Make sure you fill out your FAFSA before June 30th! FAFSA - Free Application for Federal Student Aid

Columbia will let you borrow up to the COST OF ATTENDANCE, which is set by the university each year:
1st- and 2nd-Year MFA Students

Tuition  *$58,728*
Career Services Fee   *$160*
Student Activity Fee   *$40*
University Facilities Fee *$960*
Health Services Fee *$1,082*
Medical Insurance *$2,991*
*Total  * *$63,961*

*Other estimated typical costs (per 9-month academic year)*
Living Expenses (Room & Board) $20,682
Transportation $1,089
Personal Expenses $4,671
Books & Supplies $2,874
Loan origination fees (for U.S. Citizens and
Permanent Residents with federal loans) $218

In combination with ALL of your loans, you will be able to borrow* all $93,495 needed to cover you for the entire school year*.
The Grad PLUS will kick in after your other loans and financial aid has gone through to cover "the gap," all outstanding money needed after other loans. Assuming you qualify for the Grad PLUS loan. From my research the only people who regularly need to appeal a denial for a GradPLUS are people with a Bankruptcy. They do run a credit check, but from a person with "ok to low" credit, I was able to get one.

Basically, you should feel OK about MONEY AVAILABLE. This was a huge relief for me. In undergrad there are loan limits (which means working while in school), but the USGOV opens up the limits once you get into grad school. Technically, there is no limit. Only a number set by the school. The school determines maximum loan limits and costs of attendance.
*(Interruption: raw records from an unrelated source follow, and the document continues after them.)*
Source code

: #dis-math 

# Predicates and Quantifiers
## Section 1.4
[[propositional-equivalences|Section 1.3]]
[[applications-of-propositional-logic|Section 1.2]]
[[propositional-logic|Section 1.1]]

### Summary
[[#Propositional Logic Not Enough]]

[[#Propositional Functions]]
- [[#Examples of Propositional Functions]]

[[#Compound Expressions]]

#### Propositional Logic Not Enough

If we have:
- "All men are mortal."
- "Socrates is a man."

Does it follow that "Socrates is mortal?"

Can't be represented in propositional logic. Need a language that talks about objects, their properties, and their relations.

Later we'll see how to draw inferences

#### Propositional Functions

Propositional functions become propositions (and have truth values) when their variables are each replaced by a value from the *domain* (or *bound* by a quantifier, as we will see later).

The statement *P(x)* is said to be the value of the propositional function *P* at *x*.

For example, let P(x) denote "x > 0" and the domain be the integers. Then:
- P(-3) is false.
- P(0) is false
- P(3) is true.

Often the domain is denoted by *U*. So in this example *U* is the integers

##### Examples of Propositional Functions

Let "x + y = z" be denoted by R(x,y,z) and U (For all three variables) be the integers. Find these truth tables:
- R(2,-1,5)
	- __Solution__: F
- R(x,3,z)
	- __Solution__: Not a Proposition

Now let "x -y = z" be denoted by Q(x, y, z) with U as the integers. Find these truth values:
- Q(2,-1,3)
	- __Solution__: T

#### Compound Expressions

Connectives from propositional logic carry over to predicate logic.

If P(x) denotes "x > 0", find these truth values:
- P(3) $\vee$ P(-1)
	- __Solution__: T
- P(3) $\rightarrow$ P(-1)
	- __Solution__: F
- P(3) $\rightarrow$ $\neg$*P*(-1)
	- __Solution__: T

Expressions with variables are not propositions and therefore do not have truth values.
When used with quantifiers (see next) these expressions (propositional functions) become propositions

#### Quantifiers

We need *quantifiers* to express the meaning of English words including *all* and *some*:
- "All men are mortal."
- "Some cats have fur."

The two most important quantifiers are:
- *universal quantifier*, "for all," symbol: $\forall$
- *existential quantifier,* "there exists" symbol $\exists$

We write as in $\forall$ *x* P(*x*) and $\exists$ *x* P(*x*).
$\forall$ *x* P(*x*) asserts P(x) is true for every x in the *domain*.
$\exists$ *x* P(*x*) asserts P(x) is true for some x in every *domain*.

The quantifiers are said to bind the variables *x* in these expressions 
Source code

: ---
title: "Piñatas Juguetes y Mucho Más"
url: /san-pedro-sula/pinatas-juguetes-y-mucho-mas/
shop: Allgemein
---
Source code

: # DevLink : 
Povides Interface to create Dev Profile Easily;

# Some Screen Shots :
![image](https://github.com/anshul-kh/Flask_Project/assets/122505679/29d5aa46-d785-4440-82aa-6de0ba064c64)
If you are concerned about repayment, join the club  However, for now (and I mean that FOR NOW so get while the getting is good) the US Gov has a loan repayment plan that is income-based. Its called the REPAYE PLAN (Income-Driven Plans) which amounts to 10 percent of your discretionary income ("discretionary income is the difference between your annual income and 150 percent of the poverty guideline for your family size...") once you graduate.

There is a good calculator here:
StudentLoans.gov

With $300,000 in loans on a $20k per year adjusted gross income (this is after deductions) and I had a repayment of $16 per month. Also loans are forgiven in 15/20/25 year groups. So when you graduate if you are an intern or doing coverage for $25 a script, you wont get pummeled by loan payments if you play your cards right!
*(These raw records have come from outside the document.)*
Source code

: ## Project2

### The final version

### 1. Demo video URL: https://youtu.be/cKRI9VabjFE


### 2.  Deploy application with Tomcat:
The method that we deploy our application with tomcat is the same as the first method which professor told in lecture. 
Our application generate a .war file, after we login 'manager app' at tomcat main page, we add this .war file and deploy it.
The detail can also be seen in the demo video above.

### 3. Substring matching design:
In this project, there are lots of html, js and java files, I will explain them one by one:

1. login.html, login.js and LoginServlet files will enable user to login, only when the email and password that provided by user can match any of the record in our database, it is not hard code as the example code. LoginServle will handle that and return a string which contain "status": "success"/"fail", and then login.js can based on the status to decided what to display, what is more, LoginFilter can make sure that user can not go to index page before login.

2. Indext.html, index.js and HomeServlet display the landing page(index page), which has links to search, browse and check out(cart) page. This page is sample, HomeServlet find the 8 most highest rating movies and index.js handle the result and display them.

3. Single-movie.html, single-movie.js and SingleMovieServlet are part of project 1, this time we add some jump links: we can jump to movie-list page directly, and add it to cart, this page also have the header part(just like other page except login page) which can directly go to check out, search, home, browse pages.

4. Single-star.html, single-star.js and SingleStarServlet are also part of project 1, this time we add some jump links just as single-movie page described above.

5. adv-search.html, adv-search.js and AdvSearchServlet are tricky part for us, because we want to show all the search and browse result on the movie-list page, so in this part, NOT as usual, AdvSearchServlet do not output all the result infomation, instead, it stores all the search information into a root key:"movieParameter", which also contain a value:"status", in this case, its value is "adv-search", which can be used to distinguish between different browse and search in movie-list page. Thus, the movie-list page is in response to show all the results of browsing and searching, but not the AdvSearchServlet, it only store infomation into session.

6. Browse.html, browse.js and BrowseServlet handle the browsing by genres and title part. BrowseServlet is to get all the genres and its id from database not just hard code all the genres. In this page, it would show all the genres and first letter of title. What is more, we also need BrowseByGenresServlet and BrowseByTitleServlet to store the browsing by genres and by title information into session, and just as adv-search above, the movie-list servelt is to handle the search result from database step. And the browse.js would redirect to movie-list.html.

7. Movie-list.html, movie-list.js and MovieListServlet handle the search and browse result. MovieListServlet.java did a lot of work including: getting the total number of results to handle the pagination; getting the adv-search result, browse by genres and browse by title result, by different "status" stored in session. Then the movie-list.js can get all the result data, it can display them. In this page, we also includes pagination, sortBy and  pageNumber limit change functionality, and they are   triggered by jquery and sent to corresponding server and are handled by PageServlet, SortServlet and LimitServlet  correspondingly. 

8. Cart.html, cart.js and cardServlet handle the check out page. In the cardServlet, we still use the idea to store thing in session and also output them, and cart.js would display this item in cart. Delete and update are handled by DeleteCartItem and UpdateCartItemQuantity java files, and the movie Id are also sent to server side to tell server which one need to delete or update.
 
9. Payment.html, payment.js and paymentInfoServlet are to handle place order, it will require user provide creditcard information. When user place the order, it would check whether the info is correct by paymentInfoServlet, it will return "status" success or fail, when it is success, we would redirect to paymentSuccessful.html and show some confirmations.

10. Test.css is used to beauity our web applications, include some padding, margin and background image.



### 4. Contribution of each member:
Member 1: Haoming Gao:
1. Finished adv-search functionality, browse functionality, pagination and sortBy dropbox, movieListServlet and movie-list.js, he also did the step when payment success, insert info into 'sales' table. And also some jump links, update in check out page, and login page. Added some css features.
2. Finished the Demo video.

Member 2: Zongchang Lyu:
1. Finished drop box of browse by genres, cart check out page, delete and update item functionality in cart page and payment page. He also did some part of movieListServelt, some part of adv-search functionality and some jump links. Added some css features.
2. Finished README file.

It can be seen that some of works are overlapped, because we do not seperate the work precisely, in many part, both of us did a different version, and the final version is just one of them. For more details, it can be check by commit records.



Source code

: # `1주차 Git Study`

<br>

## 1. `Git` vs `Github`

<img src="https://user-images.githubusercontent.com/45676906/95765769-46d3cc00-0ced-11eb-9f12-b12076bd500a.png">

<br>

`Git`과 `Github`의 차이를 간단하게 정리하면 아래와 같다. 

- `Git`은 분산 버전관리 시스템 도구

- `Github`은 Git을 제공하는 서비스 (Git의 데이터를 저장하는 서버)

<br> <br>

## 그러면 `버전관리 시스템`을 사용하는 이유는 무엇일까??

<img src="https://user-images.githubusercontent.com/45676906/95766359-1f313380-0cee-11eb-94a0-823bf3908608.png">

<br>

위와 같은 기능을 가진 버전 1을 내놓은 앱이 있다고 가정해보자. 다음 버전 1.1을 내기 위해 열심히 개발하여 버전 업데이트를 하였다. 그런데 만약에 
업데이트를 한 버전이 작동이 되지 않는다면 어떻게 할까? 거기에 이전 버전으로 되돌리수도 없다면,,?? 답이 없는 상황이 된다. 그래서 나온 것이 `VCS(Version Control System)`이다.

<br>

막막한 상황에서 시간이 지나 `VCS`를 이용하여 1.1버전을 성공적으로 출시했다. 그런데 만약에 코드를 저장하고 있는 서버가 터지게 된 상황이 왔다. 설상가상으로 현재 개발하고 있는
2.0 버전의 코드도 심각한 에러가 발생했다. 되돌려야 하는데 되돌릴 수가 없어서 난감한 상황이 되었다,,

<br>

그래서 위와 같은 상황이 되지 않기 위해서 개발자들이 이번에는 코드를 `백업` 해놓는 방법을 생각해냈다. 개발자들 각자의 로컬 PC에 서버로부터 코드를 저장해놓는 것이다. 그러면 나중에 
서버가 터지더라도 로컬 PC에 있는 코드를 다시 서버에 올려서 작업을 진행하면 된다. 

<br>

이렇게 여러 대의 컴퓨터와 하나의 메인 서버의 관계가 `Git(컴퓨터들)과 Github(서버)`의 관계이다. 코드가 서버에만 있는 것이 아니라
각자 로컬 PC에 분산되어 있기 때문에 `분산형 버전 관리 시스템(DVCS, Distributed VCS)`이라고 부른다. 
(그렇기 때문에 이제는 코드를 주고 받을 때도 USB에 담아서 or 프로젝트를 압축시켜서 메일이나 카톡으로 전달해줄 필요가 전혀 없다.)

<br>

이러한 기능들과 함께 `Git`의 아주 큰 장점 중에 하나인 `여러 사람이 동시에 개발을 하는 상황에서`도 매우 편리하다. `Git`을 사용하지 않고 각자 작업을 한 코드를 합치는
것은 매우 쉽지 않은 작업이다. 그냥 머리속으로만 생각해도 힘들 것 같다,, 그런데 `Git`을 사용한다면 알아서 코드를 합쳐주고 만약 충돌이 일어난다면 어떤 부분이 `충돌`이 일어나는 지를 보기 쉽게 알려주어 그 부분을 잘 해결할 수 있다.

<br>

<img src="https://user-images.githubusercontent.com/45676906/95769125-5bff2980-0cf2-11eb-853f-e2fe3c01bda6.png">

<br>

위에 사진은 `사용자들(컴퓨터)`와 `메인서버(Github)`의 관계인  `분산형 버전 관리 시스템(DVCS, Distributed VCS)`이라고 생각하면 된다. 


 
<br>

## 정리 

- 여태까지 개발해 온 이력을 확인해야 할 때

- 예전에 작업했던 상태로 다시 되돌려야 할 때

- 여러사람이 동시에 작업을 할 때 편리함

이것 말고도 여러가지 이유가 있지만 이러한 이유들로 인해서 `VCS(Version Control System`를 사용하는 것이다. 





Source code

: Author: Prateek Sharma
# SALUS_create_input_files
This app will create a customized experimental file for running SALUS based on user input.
TIP: A very friendly loan servicer tipped me off to a nice loop hole. Since I am a full time student, and my annual income is like $5-$10k, I actually went into repayment my second year at Columbia. Why? Because my income is so low, my monthly payments are $0 and the other four years at Columbia will count towards my 25 year pay off. Smart. Clever. Do it!

TIP: *DO NOT SELECT WORK STUDY ON YOUR FAFSA*. I EXPLAIN WHY IN #2 BELOW.

TIP: Disbursement (your $$$) is split, it will be deposited in September and February every year. 

TIP: http://sfs.columbia.edu/files/sfs_n...PLUS Loan Request 2018-2019 FINAL VERSION.pdf

*I BREAK DOWN SOME OF THE COST OF LIVING ISSUES IN #5 BELOW
I BREAK DOWN BULLSHIT COLUMBIA SOA "STUDENT WORKER" NONSENSE IN #2 BELOW*

2. SCHOLARSHIPS/FELLOWSHIPS
Basically, there isn't any. Not from Columbia anyway. Well, there is the very small one they might give you in your first year, i think its like $15k. Enjoy it while it lasts. Enough students put up a stink a couple of years ago and I think the thesis students get like $5k a year. I
ll have to double check.

2. SERVICE POSITIONS

Columbia Film has "service positions." These are student workers who get "paid" to do jobs like assist faculty, work the projectors and TA. If you are a loan borrower THINK HARD ABOUT TAKING THESE POSITIONS. And here is why: If you are a loan borrower, you will actually have to borrow your own salary ($2,500k/semester), then give it to the SOA, who will then give it back to you for your work. Yes. It is dumb and it ONLY AFFECTS LOW INCOME LOAN BORROWERS. I dont know why, but itS bullshit and another example of why Columbia doesn't accommodate or genuinely care for their low-income students. Its not opinion, its policy. if you pay you tuition without loans, guess what...the school actually pays your money.

The Columbia Grad union has been fighting the University for years to get representation, you can Google it. But I voted with many of my classmates to form a union and next month I will vote for strike authorization. The Film MFA is just as bad as the rest of the university with low pay, no benefits and no system in place for arbitrary work violations. For example, my boss withheld my paycheck for three weeks. Just because. No reason. And I wasnt notified. Also remember, it was my money they were giving back to me.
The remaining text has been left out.